The Challenge of ‘Cold’ Tumors
Many cancers evade the immune system, classified as “immune cold” because the body fails to recognize them as a threat. These tumors respond poorly to standard treatments, leading to worse outcomes for patients. The goal of this research was to find a way to overcome this resistance and turn these tumors into targets for the immune system.
This matters because current immunotherapies, such as checkpoint inhibitors, often fail in patients with cold tumors. Boosting immune response within the tumor itself could make these treatments far more effective.
How the ‘Switch’ Works: TLS Formation
The team focused on TLSs, clusters of immune cells that form in areas of chronic inflammation, including in some tumors. The presence of TLSs is strongly linked to better patient survival, as they help organize a focused immune response. The researchers discovered that activating two key proteins – STING and the lymphotoxin-β receptor (LTβR) – simultaneously can induce TLS formation in tumors that previously lacked them.
In laboratory tests on mice, this combined activation triggered a powerful immune response:
- Killer T cells (CD8⁺ T cells) surged into action, suppressing tumor growth.
- New blood vessels (high endothelial venules) formed, allowing immune cells to enter the tumor more easily.
- B cells launched germinal-center reactions, producing long-lasting antibodies and memory cells.
This created a durable, body-wide immune defense capable of preventing cancer recurrence.
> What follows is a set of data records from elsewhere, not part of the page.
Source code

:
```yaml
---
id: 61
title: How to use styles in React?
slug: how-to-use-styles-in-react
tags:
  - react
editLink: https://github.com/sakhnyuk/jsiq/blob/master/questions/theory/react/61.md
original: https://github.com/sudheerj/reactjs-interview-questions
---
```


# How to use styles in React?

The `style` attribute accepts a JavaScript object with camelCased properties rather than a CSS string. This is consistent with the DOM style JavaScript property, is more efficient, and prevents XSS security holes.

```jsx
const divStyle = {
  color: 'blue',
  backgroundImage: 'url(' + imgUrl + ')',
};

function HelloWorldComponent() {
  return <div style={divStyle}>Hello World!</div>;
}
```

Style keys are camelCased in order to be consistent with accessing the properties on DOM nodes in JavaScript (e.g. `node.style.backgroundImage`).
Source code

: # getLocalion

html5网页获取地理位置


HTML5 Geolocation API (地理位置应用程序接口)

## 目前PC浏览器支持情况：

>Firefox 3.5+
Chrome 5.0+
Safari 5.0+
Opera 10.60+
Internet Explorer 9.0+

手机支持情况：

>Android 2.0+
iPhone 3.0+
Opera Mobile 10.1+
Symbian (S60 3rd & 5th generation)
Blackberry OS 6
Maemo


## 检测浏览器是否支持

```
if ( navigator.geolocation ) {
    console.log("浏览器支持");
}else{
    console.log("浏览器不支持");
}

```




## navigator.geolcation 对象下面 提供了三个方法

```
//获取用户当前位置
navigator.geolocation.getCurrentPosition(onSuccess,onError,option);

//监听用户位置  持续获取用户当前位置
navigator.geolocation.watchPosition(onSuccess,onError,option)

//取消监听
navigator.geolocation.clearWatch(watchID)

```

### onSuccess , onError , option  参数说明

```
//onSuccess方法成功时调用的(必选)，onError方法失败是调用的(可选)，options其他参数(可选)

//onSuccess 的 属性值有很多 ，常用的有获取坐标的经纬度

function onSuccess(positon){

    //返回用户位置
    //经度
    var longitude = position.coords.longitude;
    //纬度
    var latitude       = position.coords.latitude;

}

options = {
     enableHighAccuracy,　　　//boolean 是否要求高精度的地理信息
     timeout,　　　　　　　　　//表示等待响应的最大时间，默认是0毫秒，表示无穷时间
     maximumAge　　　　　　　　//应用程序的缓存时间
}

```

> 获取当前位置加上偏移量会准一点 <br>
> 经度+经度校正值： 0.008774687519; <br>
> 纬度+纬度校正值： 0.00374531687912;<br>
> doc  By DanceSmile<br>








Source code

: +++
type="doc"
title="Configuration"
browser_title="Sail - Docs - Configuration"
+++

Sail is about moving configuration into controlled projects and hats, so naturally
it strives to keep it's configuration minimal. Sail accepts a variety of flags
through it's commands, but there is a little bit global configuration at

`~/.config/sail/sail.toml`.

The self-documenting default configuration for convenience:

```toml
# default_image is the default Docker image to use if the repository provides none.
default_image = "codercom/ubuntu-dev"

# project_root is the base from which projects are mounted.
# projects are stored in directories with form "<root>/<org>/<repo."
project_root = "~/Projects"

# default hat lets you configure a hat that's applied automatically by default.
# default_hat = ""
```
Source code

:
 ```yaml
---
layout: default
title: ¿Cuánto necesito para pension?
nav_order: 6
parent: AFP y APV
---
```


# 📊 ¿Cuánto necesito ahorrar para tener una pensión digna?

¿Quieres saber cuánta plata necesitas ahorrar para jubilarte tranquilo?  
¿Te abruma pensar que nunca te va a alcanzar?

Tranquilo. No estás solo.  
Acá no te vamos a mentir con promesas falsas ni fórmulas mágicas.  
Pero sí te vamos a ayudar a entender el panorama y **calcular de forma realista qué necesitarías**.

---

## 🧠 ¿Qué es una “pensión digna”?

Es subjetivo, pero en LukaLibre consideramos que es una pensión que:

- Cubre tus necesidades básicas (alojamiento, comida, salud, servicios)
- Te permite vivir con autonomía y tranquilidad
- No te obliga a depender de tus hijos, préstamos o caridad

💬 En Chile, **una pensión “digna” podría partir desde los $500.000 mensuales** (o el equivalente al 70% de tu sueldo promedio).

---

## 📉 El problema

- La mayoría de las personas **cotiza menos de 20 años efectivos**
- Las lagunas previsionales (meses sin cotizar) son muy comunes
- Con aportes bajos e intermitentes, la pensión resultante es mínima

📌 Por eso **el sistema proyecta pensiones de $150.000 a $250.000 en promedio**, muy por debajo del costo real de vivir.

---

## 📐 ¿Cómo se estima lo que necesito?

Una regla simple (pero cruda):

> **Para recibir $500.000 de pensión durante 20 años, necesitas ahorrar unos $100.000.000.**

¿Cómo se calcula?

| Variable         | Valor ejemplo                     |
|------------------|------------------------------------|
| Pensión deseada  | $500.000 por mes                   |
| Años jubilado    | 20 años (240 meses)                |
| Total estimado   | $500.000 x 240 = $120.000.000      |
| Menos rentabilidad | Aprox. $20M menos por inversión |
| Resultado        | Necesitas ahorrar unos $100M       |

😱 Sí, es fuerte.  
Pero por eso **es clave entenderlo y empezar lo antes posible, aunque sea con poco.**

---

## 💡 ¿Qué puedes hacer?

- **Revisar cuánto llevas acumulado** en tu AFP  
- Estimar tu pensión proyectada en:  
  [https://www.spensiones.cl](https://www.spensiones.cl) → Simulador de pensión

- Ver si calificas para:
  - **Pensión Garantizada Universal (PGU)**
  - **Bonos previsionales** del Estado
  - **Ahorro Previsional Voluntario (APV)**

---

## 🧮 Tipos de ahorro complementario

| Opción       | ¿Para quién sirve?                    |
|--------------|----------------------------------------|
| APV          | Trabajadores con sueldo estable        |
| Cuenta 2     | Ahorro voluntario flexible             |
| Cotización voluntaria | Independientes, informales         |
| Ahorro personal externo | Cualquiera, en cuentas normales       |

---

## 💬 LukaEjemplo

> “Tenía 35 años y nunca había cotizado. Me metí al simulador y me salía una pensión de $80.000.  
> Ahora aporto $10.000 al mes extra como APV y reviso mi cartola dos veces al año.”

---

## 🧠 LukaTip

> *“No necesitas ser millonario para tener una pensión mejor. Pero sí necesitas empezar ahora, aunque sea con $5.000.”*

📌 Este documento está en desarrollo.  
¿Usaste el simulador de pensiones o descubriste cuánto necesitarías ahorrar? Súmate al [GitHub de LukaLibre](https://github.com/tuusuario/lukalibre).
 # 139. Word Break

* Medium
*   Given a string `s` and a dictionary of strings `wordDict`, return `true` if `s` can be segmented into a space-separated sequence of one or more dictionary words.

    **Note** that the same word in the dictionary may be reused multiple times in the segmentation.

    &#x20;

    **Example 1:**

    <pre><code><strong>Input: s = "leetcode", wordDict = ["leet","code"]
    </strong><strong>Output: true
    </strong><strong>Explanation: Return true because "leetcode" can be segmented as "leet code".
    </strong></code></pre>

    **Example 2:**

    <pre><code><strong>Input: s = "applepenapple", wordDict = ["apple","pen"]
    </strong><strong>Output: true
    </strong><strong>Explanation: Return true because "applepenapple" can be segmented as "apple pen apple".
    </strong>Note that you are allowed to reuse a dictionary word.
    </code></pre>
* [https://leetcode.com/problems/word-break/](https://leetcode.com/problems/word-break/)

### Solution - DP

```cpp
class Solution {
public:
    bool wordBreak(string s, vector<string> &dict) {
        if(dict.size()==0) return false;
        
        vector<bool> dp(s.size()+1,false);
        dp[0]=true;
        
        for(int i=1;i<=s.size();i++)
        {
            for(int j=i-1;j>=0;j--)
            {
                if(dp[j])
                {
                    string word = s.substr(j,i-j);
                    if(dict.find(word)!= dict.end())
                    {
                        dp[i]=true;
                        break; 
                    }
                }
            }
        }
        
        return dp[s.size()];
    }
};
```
Implications for Broad Cancer Treatment
The study suggests that early and combined stimulation of T-cell activity not only kills tumor cells directly but also builds the “immune infrastructure” within tumors, sustaining and amplifying anti-cancer responses. The findings may have broad applicability, potentially enhancing the effectiveness of existing therapies, including both checkpoint inhibitors and traditional chemotherapy.
“By building the right immune infrastructure inside tumors, we can potentiate the patient’s own defenses,” explains Masanobu Komatsu, the lead researcher.
Next Steps and Funding
Komatsu’s team is now further investigating the mechanisms of TLS therapy and preparing for clinical trials in adult and pediatric cancer patients. The research was funded by the National Cancer Institute/NIH, the Department of Defense, and the Florida Department of Health.
The ability to convert cold tumors into hot ones represents a significant step forward in cancer immunotherapy, offering a potential new strategy for improving treatment outcomes across various tumor types.